Although the amount of DNA in the fraction less than 150 bp was below the level of detection by our real-time PCR assay, mutated K-ras DNA was detected in this fraction from both patients by RE-PCR. Note that the amplicon generated in RE-PCR is only 76 nt, whereas the amplicon generated by the K-ras Q-primers for DNA quantification is 116 bp. Assuming circulating DNA found in urine was generated by random breakage, the possibility that a DNA molecule in the fraction <150 bp contains both RE-PCR primer sequences is higher than that of K-ras Q-primer sequences. Therefore, it is likely that the RE-PCR assay was more sensitive because more templates contained sequences corresponding to both primers used in this assay, even though some of these templates would not be amplified by the K-ras Q-primers in the quantification assay.

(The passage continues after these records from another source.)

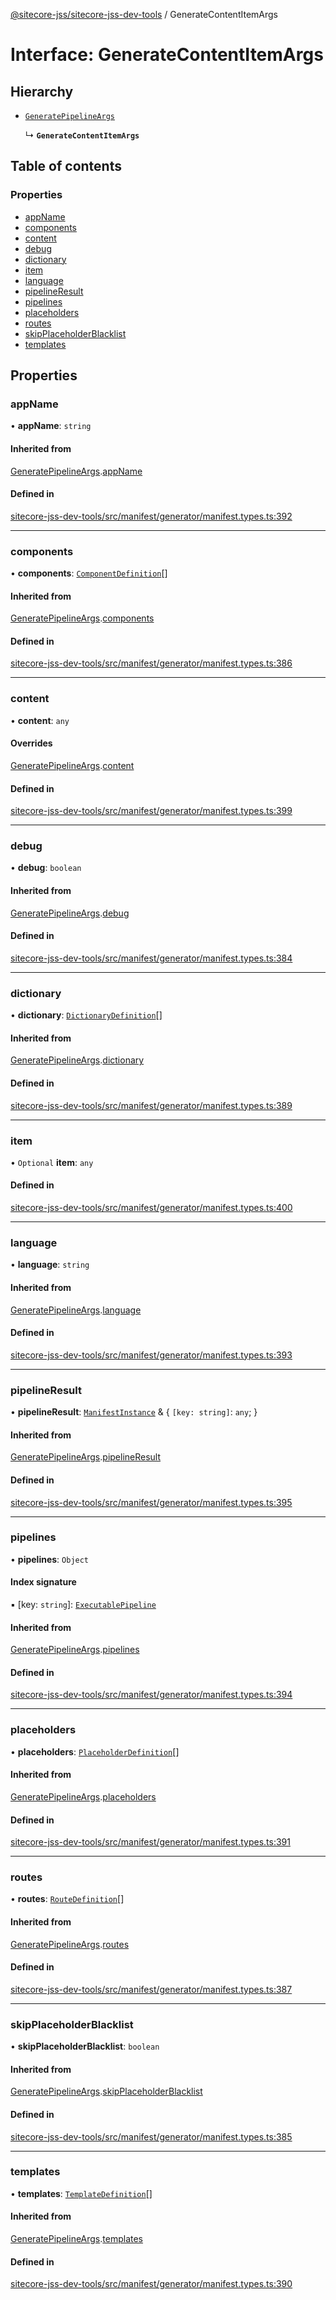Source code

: [@sitecore-jss/sitecore-jss-dev-tools](../README.md) / GenerateContentItemArgs

# Interface: GenerateContentItemArgs

## Hierarchy

- [`GeneratePipelineArgs`](GeneratePipelineArgs.md)

  ↳ **`GenerateContentItemArgs`**

## Table of contents

### Properties

- [appName](GenerateContentItemArgs.md#appname)
- [components](GenerateContentItemArgs.md#components)
- [content](GenerateContentItemArgs.md#content)
- [debug](GenerateContentItemArgs.md#debug)
- [dictionary](GenerateContentItemArgs.md#dictionary)
- [item](GenerateContentItemArgs.md#item)
- [language](GenerateContentItemArgs.md#language)
- [pipelineResult](GenerateContentItemArgs.md#pipelineresult)
- [pipelines](GenerateContentItemArgs.md#pipelines)
- [placeholders](GenerateContentItemArgs.md#placeholders)
- [routes](GenerateContentItemArgs.md#routes)
- [skipPlaceholderBlacklist](GenerateContentItemArgs.md#skipplaceholderblacklist)
- [templates](GenerateContentItemArgs.md#templates)

## Properties

### appName

• **appName**: `string`

#### Inherited from

[GeneratePipelineArgs](GeneratePipelineArgs.md).[appName](GeneratePipelineArgs.md#appname)

#### Defined in

[sitecore-jss-dev-tools/src/manifest/generator/manifest.types.ts:392](https://github.com/Sitecore/jss/blob/71482ee0c/packages/sitecore-jss-dev-tools/src/manifest/generator/manifest.types.ts#L392)

___

### components

• **components**: [`ComponentDefinition`](ComponentDefinition.md)[]

#### Inherited from

[GeneratePipelineArgs](GeneratePipelineArgs.md).[components](GeneratePipelineArgs.md#components)

#### Defined in

[sitecore-jss-dev-tools/src/manifest/generator/manifest.types.ts:386](https://github.com/Sitecore/jss/blob/71482ee0c/packages/sitecore-jss-dev-tools/src/manifest/generator/manifest.types.ts#L386)

___

### content

• **content**: `any`

#### Overrides

[GeneratePipelineArgs](GeneratePipelineArgs.md).[content](GeneratePipelineArgs.md#content)

#### Defined in

[sitecore-jss-dev-tools/src/manifest/generator/manifest.types.ts:399](https://github.com/Sitecore/jss/blob/71482ee0c/packages/sitecore-jss-dev-tools/src/manifest/generator/manifest.types.ts#L399)

___

### debug

• **debug**: `boolean`

#### Inherited from

[GeneratePipelineArgs](GeneratePipelineArgs.md).[debug](GeneratePipelineArgs.md#debug)

#### Defined in

[sitecore-jss-dev-tools/src/manifest/generator/manifest.types.ts:384](https://github.com/Sitecore/jss/blob/71482ee0c/packages/sitecore-jss-dev-tools/src/manifest/generator/manifest.types.ts#L384)

___

### dictionary

• **dictionary**: [`DictionaryDefinition`](DictionaryDefinition.md)[]

#### Inherited from

[GeneratePipelineArgs](GeneratePipelineArgs.md).[dictionary](GeneratePipelineArgs.md#dictionary)

#### Defined in

[sitecore-jss-dev-tools/src/manifest/generator/manifest.types.ts:389](https://github.com/Sitecore/jss/blob/71482ee0c/packages/sitecore-jss-dev-tools/src/manifest/generator/manifest.types.ts#L389)

___

### item

• `Optional` **item**: `any`

#### Defined in

[sitecore-jss-dev-tools/src/manifest/generator/manifest.types.ts:400](https://github.com/Sitecore/jss/blob/71482ee0c/packages/sitecore-jss-dev-tools/src/manifest/generator/manifest.types.ts#L400)

___

### language

• **language**: `string`

#### Inherited from

[GeneratePipelineArgs](GeneratePipelineArgs.md).[language](GeneratePipelineArgs.md#language)

#### Defined in

[sitecore-jss-dev-tools/src/manifest/generator/manifest.types.ts:393](https://github.com/Sitecore/jss/blob/71482ee0c/packages/sitecore-jss-dev-tools/src/manifest/generator/manifest.types.ts#L393)

___

### pipelineResult

• **pipelineResult**: [`ManifestInstance`](ManifestInstance.md) & \{ `[key: string]`: `any`;  }

#### Inherited from

[GeneratePipelineArgs](GeneratePipelineArgs.md).[pipelineResult](GeneratePipelineArgs.md#pipelineresult)

#### Defined in

[sitecore-jss-dev-tools/src/manifest/generator/manifest.types.ts:395](https://github.com/Sitecore/jss/blob/71482ee0c/packages/sitecore-jss-dev-tools/src/manifest/generator/manifest.types.ts#L395)

___

### pipelines

• **pipelines**: `Object`

#### Index signature

▪ [key: `string`]: [`ExecutablePipeline`](ExecutablePipeline.md)

#### Inherited from

[GeneratePipelineArgs](GeneratePipelineArgs.md).[pipelines](GeneratePipelineArgs.md#pipelines)

#### Defined in

[sitecore-jss-dev-tools/src/manifest/generator/manifest.types.ts:394](https://github.com/Sitecore/jss/blob/71482ee0c/packages/sitecore-jss-dev-tools/src/manifest/generator/manifest.types.ts#L394)

___

### placeholders

• **placeholders**: [`PlaceholderDefinition`](PlaceholderDefinition.md)[]

#### Inherited from

[GeneratePipelineArgs](GeneratePipelineArgs.md).[placeholders](GeneratePipelineArgs.md#placeholders)

#### Defined in

[sitecore-jss-dev-tools/src/manifest/generator/manifest.types.ts:391](https://github.com/Sitecore/jss/blob/71482ee0c/packages/sitecore-jss-dev-tools/src/manifest/generator/manifest.types.ts#L391)

___

### routes

• **routes**: [`RouteDefinition`](RouteDefinition.md)[]

#### Inherited from

[GeneratePipelineArgs](GeneratePipelineArgs.md).[routes](GeneratePipelineArgs.md#routes)

#### Defined in

[sitecore-jss-dev-tools/src/manifest/generator/manifest.types.ts:387](https://github.com/Sitecore/jss/blob/71482ee0c/packages/sitecore-jss-dev-tools/src/manifest/generator/manifest.types.ts#L387)

___

### skipPlaceholderBlacklist

• **skipPlaceholderBlacklist**: `boolean`

#### Inherited from

[GeneratePipelineArgs](GeneratePipelineArgs.md).[skipPlaceholderBlacklist](GeneratePipelineArgs.md#skipplaceholderblacklist)

#### Defined in

[sitecore-jss-dev-tools/src/manifest/generator/manifest.types.ts:385](https://github.com/Sitecore/jss/blob/71482ee0c/packages/sitecore-jss-dev-tools/src/manifest/generator/manifest.types.ts#L385)

___

### templates

• **templates**: [`TemplateDefinition`](TemplateDefinition.md)[]

#### Inherited from

[GeneratePipelineArgs](GeneratePipelineArgs.md).[templates](GeneratePipelineArgs.md#templates)

#### Defined in

[sitecore-jss-dev-tools/src/manifest/generator/manifest.types.ts:390](https://github.com/Sitecore/jss/blob/71482ee0c/packages/sitecore-jss-dev-tools/src/manifest/generator/manifest.types.ts#L390)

The quantity of circulating DNA in plasma and serum has been shown to increase in patients with variety of medical conditions such as autoimmune disease, chronic inflammatory states, infectious disease, and cancer.20,3438 In addition, the circulating DNA concentration can vary with methods of blood collection, processing, and analysis. In order to investigate whether the frequency of detecting the mutated DNA in urine, serum, and plasma is associated with the quantity of DNA, we compared the quantity of genomic DNA among these three body fluids. The concentration of DNA in urine and serum varied widely among individuals, ranging from undetectable to 200 ng/mL of body fluid. In contrast, the DNA concentration detected in plasma is in a narrower range (below the level of detection to 30 ng/mL). These ranges are within those reported previously.20,32,35 Interestingly, our results indicate that the quality rather than the quantity of DNA might contribute to a significantly higher detection rate (95%) of mutated K-ras DNA in urine as compared to two other body fluids, serum (35%) and plasma (40%), when DNA isolated from a larger volume (200 μL) of body fluid was used in each assay.

It has been suggested by several investigators that the major source for tumor-derived circulating DNA is apoptotic cells and necrotic cells.19,39,40 Apoptosis of tumor cells can be due to the elimination of tumor cells by the immune system or mutations of anti-apoptotic genes, such as the K-ras gene. During the early stage of carcinogenesis, the rate of apoptosis increased as suggested.4143 Of interest, a typical apoptotic DNA pattern, a nucleosome-sized DNA ladder, was observed for the DNA isolated from the circulation previously by us8 and others.39 Studies by Jahr et al.39 suggested that the sizes of DNA derived from necrotic cells were of higher MW, approximately larger than 10 kb. Here, we show that the circulating DNA found in urine is most likely in sizes less than 700 bp; thus, the DNA from necrotic cells might not be excreted into urine unless further degradation of DNA occurs in the circulation. This could be one limitation of using urine DNA as a source for circulating DNA if one requires the DNA substrate from the necrotic cells. Nevertheless, the presence of circulating tumor-derived DNA in urine holds great promise, encouraging further exploration of the potential of using urine DNA biomarkers for noninvasive disease screening, diagnosis, and prognosis.

Acknowledgments

This work was supported, in part, by the Early Detection Research Network (EDRN) of the National Cancer Institute, the Hepatitis B Foundation of America, and an appropriation from The Commonwealth of Pennsylvania. The authors acknowledge the Great Lakes–New England Clinical Epidemiological Centers (within the EDRN, NCI, Grant CA86400) for providing clinical specimens.

Footnotes

Conflicts of Interest The authors declare no conflicts of interest.